England, who have earned a reputation for selectorial continuity in recent times, made a surprising three changes going into the game from the side who beat New Zealand two days ago: Craig Kieswetter was dropped, with Jonny Bairstow given the gloves and Ravi Bopara coming in as a batsman, while Jade Dernbach and Patel replaced Tim Bresnan and Danny Briggs.
It was a bold choice from Stuart Broad to bowl first, who were keen to test a Sri Lanka batting line-up which had been heavily dependent on Mahela Jayawardene, Tillakaratne Dilshan and Kumar Sangakkara.
In a curious move from the hosts, Sangakkara replaced Jayawardene as captain, with some rumblings that the decision had been taken to make sure Jayawardene did not risk a suspension for a slow over rate going into the semi-finals.
Dilshan (16 from 12) fell early, trapped by Steven Finn plumb in front, but Jayawardene played with typical elegance, taking Sri Lanka on to 76 for one by the halfway stage.
Swann then made a double-strike, with Jayawardene picking out Eoin Morgan at midwicket and Sangakkara given out caught behind by Bairstow the next ball. But the run rate was not stemmed as Jeevan Mendis (18 from 13) and Angelo Mathews (28 from 19) led a counter-attack.
Once again it took a double-strike, this time from Stuart Broad, to get England back on track - but Thisara Perera hit a couple of sixes to swing the innings Sri Lanka's way.
In reply Luke Wright hit a muscled four through midwicket and a six over cow corner to get England's chase going, but his dismissal to a loose cut shot, caught by Dilshan, started England's struggles.

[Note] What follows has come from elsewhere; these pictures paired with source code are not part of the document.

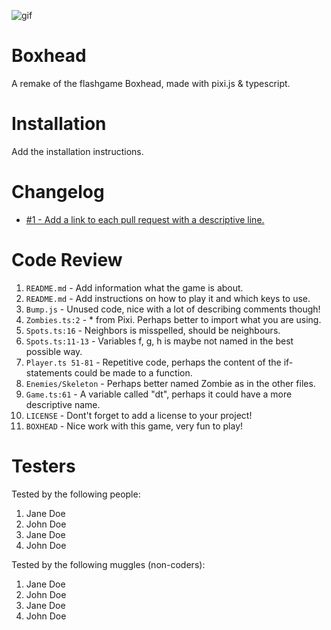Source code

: ![gif](https://c.tenor.com/v1Aa0wigtKQAAAAd/boxhead.gif)

# Boxhead

A remake of the flashgame Boxhead, made with pixi.js & typescript.

# Installation

Add the installation instructions.

# Changelog

-   [#1 - Add a link to each pull request with a descriptive line.](#1)

# Code Review

1. `README.md` - Add information what the game is about.
2. `README.md` - Add instructions on how to play it and which keys to use.
3. `Bump.js` - Unused code, nice with a lot of describing comments though!
4. `Zombies.ts:2` - \* from Pixi. Perhaps better to import what you are using.
5. `Spots.ts:16` - Neighbors is misspelled, should be neighbours.
6. `Spots.ts:11-13` - Variables f, g, h is maybe not named in the best possible way.
7. `Player.ts 51-81` - Repetitive code, perhaps the content of the if-statements could be made to a function.
8. `Enemies/Skeleton` - Perhaps better named Zombie as in the other files.
9. `Game.ts:61` - A variable called "dt", perhaps it could have a more descriptive name.
10. `LICENSE` - Dont't forget to add a license to your project!
11. `BOXHEAD` - Nice work with this game, very fun to play!

# Testers

Tested by the following people:

1. Jane Doe
2. John Doe
3. Jane Doe
4. John Doe

Tested by the following muggles (non-coders):

1. Jane Doe
2. John Doe
3. Jane Doe
4. John Doe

Bairstow hit a shot rashly into the sky two balls later, caught by Nuwan Kulasekara, while Alex Hales was adjudged leg before wicket to a yorker from the very next ball, leaving England at 18 for three.
Patel, a surprise promotion to number four, led the fightback with Eoin Morgan reduced to the role of foil. They steered England to the halfway point of the innings, with Patel impressing with a series of dashing strokes over the off side, knocking mystery spinner Ajantha Mendis off his stride.
Morgan fell for a sedate innings of 10 from 15 balls, beaten by youngster Akila Dananjaya, who accounted for Stuart Broad. Jos Buttler, in between, departed after hooking Malinga down the throat of the man at fine leg, while Bopara, desperately out of touch, departed after being bowled by Jeevan Mendis for a six-ball innings worth one.
Swann and Patel kept the fight alive with the off-spinner's lusty hitting keeping England just about in touch with the required run rate.
But their exits were inevitable given the enormity of the task - and so was England's, who have rarely looked like a side capable of defending their title in this tournament.